Help please!!!!!!!!!

**Ruler of Hell** · June 28th 2006, 07:27 AM

Hi, I'm 13 years old and I'm from India. I just found out about the forum. Looking a some posts over here, I see that you guys are uber geniuses and I thought that you could provide me a helping hand.

1) If x+y+z=0, show that x³+y³+z³ = 3xyz.
2) If a+b+c=6, a²+b²+c²=14 and a³+b³+c³=26, then find the value of abc.
3) Find x³-1/x³ if x-1/x=a
4) Find x³+1/x³ if x+1/x=4
5) Find x³+1/x³ if x+1/x=√3 (That last sign is a root sign)
6) If x+1/x=p then show that x³+1/x³=p(p²-3)

These are only 6 sums out of about 11 or so. I don't like posting so many either but I can't understand anything. Like in say the 3rd sum, I've been taught how do you solve if the ³ was replaced by a ².

P.S. I'm yet learning the code the PHP or whatever code, so please forgive me for the way I'm posting.

Edit: I thought it'd be better if I posted in a more decent manner now. Thank you guys!

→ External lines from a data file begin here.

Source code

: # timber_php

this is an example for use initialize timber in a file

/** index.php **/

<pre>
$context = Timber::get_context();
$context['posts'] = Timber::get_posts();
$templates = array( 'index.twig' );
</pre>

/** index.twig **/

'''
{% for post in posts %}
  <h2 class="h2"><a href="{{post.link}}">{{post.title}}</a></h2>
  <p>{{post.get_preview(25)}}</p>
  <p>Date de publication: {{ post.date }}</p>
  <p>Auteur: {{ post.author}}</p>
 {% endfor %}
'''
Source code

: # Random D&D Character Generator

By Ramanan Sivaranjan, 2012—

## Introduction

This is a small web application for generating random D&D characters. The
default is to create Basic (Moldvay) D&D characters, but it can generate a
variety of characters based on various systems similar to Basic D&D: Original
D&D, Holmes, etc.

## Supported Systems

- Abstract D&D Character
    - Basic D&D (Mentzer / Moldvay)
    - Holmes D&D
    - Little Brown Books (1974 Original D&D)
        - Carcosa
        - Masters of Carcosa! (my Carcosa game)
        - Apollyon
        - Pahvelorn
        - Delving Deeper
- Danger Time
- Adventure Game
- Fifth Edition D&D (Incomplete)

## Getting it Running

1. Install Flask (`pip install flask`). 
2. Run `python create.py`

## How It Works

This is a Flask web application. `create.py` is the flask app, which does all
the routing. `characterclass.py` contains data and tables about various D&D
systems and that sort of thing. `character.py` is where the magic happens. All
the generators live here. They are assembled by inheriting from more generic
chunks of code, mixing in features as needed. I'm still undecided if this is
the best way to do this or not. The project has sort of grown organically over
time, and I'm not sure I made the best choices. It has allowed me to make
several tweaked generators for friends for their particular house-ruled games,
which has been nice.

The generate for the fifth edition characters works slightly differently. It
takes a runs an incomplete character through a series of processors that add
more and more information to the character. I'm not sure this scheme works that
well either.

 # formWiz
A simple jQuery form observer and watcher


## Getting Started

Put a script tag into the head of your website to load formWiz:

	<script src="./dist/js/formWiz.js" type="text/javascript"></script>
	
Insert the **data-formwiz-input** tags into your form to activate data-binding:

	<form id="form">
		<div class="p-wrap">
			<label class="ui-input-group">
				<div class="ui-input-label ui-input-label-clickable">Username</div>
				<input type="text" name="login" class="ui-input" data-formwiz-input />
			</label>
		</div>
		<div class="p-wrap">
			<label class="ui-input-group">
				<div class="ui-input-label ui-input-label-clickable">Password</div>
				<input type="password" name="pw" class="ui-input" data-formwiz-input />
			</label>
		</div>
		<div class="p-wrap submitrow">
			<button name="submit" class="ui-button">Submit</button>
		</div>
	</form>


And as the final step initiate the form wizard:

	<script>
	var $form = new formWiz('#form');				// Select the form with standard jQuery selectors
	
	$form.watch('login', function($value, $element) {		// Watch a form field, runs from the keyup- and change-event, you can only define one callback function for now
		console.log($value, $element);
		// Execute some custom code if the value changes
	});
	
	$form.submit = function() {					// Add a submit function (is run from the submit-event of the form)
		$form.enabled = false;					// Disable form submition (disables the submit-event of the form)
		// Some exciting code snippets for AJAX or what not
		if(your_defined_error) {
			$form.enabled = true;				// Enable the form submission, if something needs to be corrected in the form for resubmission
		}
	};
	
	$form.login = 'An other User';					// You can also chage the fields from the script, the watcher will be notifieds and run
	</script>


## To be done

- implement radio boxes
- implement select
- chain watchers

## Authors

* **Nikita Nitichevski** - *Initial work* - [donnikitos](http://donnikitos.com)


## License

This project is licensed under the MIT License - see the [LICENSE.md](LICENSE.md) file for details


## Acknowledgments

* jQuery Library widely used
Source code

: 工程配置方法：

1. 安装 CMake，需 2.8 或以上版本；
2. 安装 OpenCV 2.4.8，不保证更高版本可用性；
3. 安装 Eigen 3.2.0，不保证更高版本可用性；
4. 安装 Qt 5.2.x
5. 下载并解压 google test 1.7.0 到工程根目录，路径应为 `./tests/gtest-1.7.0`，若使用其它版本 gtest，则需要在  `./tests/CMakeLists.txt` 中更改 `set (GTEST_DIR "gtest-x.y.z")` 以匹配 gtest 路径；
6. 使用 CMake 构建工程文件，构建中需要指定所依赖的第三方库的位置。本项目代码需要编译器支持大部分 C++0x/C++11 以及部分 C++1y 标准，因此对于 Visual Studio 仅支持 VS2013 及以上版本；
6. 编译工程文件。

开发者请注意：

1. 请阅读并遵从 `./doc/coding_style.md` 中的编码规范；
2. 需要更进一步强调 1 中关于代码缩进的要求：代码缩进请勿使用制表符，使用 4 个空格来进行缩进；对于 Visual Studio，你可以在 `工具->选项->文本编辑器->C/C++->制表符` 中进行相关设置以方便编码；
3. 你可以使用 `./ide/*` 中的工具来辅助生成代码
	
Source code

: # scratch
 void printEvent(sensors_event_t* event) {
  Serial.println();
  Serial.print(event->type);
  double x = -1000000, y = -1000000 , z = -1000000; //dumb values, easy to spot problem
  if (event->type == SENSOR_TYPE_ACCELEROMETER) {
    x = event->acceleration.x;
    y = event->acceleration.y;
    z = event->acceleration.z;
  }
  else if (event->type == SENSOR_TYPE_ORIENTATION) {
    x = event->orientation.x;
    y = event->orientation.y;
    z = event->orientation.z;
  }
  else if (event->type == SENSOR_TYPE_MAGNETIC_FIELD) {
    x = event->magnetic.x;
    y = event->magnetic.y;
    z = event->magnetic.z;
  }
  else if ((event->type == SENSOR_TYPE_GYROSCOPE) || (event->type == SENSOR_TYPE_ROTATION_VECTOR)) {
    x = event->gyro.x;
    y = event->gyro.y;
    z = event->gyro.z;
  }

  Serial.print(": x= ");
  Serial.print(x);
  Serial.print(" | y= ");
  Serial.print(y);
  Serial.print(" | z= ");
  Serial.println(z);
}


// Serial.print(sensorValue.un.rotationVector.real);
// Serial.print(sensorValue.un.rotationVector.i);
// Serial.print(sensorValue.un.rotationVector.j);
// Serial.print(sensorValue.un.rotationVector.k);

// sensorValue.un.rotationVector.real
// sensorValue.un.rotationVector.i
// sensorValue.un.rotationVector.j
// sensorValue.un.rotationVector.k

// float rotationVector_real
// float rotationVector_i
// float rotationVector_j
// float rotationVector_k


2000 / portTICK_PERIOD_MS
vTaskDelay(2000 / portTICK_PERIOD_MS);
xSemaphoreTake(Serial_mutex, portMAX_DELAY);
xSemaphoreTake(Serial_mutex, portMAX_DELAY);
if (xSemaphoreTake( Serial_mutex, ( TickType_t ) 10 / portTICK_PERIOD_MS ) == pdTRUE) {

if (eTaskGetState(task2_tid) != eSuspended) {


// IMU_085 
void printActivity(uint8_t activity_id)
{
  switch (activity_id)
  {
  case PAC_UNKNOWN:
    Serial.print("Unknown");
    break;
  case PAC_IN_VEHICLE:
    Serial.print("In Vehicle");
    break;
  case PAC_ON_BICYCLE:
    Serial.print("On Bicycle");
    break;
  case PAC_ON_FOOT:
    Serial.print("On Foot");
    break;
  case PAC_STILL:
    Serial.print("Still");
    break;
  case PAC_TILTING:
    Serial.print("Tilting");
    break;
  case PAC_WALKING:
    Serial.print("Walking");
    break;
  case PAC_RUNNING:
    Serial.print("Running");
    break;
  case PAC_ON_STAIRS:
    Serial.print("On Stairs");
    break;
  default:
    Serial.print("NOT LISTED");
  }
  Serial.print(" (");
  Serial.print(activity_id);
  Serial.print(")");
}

**ThePerfectHacker** · June 28th 2006, 07:47 AM

Originally Posted by Ruler of Hell

1) If x+y+z=0, show that x³+y³+z³ = 3xyz.

Thus,
$x+y=-z$
Cube both sides,
$(x+y)^3=(-z)^3$
Expand the left side and redo the right,
$x^3+3x^2y+3xy^2+y^3=-z^3$
Thus,
$(x^3+y^3+z^3)+3xy(x+y)=0$
But,
$x+y=-z$
Thus,
$(x^3+y^3+z^3)+3xy(-z)=0$
Thus,
$(x^3+y^3+z^3)-3xyz=0$
Finally,
$x^3+y^3+z^3=3xyz$

**Ruler of Hell** · June 28th 2006, 07:53 AM

I so love you! Seriously man you rock!!!!!!!!! Thanks. One sum is better than nothing. My father taught me this sum but he never showed the sum whereby you have to replace the (x+y) with -z. Listen, can you please come on MSN or Gmail? Tell me your id or anything! Please! I need lots of help! *Writes the sum down*
Btw, my mother has told you thanks for helping me!
*Hopes that ThePerfectHacker will come for chatting*

**CaptainBlack** · June 28th 2006, 08:46 AM

Originally Posted by Ruler of Hell

3) Find x³-1/x³ if x-1/x=a

$a^3=(x-1/x)^3=x^3-3x^2/x+3x/x^2-1/x^3$

$ =x^3-1/x^3-3(x-1/x) $

$ =x^3-1/x^3 -3a $

So:

$ x^3-1/x^3=a^3+3a $

RonL

You should check this carefully, I'm not on form in the accuracy
department at the moment.

**Ruler of Hell** · June 28th 2006, 10:32 AM

Thanks, that helped me solve 4 sums! Yay! I'll post some more now...

Okay, I'm stuck on this part of a sum.
x³+1/x³ +3√3 = √3 ³

Now what?? Here's the actual sum.

If x+1/x = √3
Find x³+1/x³

Another sum x+1/x=p
Show that x³+1/x³=p(p²+3)
I don't see the reason for writing it in a weird manner. Can I write this at the last step:-
p³+3p and then change it to
p(p²+3)

So this is where I'm stuck. Thanks again. This forum rocks!!!!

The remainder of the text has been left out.